[Stored data]:
=======

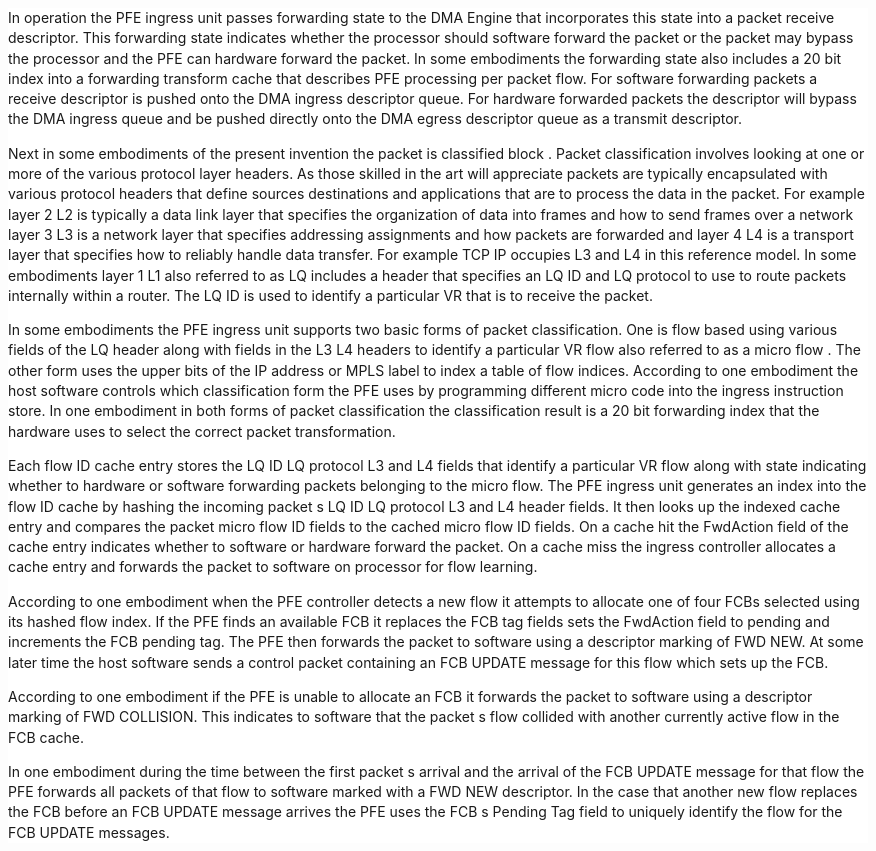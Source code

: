 In operation the PFE ingress unit passes forwarding state to the DMA Engine that incorporates this state into a packet receive descriptor. This forwarding state indicates whether the processor should software forward the packet or the packet may bypass the processor and the PFE can hardware forward the packet. In some embodiments the forwarding state also includes a 20 bit index into a forwarding transform cache that describes PFE processing per packet flow. For software forwarding packets a receive descriptor is pushed onto the DMA ingress descriptor queue. For hardware forwarded packets the descriptor will bypass the DMA ingress queue and be pushed directly onto the DMA egress descriptor queue as a transmit descriptor.

Next in some embodiments of the present invention the packet is classified block . Packet classification involves looking at one or more of the various protocol layer headers. As those skilled in the art will appreciate packets are typically encapsulated with various protocol headers that define sources destinations and applications that are to process the data in the packet. For example layer 2 L2 is typically a data link layer that specifies the organization of data into frames and how to send frames over a network layer 3 L3 is a network layer that specifies addressing assignments and how packets are forwarded and layer 4 L4 is a transport layer that specifies how to reliably handle data transfer. For example TCP IP occupies L3 and L4 in this reference model. In some embodiments layer 1 L1 also referred to as LQ includes a header that specifies an LQ ID and LQ protocol to use to route packets internally within a router. The LQ ID is used to identify a particular VR that is to receive the packet.

In some embodiments the PFE ingress unit supports two basic forms of packet classification. One is flow based using various fields of the LQ header along with fields in the L3 L4 headers to identify a particular VR flow also referred to as a micro flow . The other form uses the upper bits of the IP address or MPLS label to index a table of flow indices. According to one embodiment the host software controls which classification form the PFE uses by programming different micro code into the ingress instruction store. In one embodiment in both forms of packet classification the classification result is a 20 bit forwarding index that the hardware uses to select the correct packet transformation.

Each flow ID cache entry stores the LQ ID LQ protocol L3 and L4 fields that identify a particular VR flow along with state indicating whether to hardware or software forwarding packets belonging to the micro flow. The PFE ingress unit generates an index into the flow ID cache by hashing the incoming packet s LQ ID LQ protocol L3 and L4 header fields. It then looks up the indexed cache entry and compares the packet micro flow ID fields to the cached micro flow ID fields. On a cache hit the FwdAction field of the cache entry indicates whether to software or hardware forward the packet. On a cache miss the ingress controller allocates a cache entry and forwards the packet to software on processor for flow learning.

According to one embodiment when the PFE controller detects a new flow it attempts to allocate one of four FCBs selected using its hashed flow index. If the PFE finds an available FCB it replaces the FCB tag fields sets the FwdAction field to pending and increments the FCB pending tag. The PFE then forwards the packet to software using a descriptor marking of FWD NEW. At some later time the host software sends a control packet containing an FCB UPDATE message for this flow which sets up the FCB.

According to one embodiment if the PFE is unable to allocate an FCB it forwards the packet to software using a descriptor marking of FWD COLLISION. This indicates to software that the packet s flow collided with another currently active flow in the FCB cache.

In one embodiment during the time between the first packet s arrival and the arrival of the FCB UPDATE message for that flow the PFE forwards all packets of that flow to software marked with a FWD NEW descriptor. In the case that another new flow replaces the FCB before an FCB UPDATE message arrives the PFE uses the FCB s Pending Tag field to uniquely identify the flow for the FCB UPDATE messages.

=======

[TASK REQUIREMENTS]: Go through the data and show each line that holds "controller".

[ANSWER TO THE EXERCISE]:
Each flow ID cache entry stores the LQ ID LQ protocol L3 and L4 fields that identify a particular VR flow along with state indicating whether to hardware or software forwarding packets belonging to the micro flow. The PFE ingress unit generates an index into the flow ID cache by hashing the incoming packet s LQ ID LQ protocol L3 and L4 header fields. It then looks up the indexed cache entry and compares the packet micro flow ID fields to the cached micro flow ID fields. On a cache hit the FwdAction field of the cache entry indicates whether to software or hardware forward the packet. On a cache miss the ingress controller allocates a cache entry and forwards the packet to software on processor for flow learning.
According to one embodiment when the PFE controller detects a new flow it attempts to allocate one of four FCBs selected using its hashed flow index. If the PFE finds an available FCB it replaces the FCB tag fields sets the FwdAction field to pending and increments the FCB pending tag. The PFE then forwards the packet to software using a descriptor marking of FWD NEW. At some later time the host software sends a control packet containing an FCB UPDATE message for this flow which sets up the FCB.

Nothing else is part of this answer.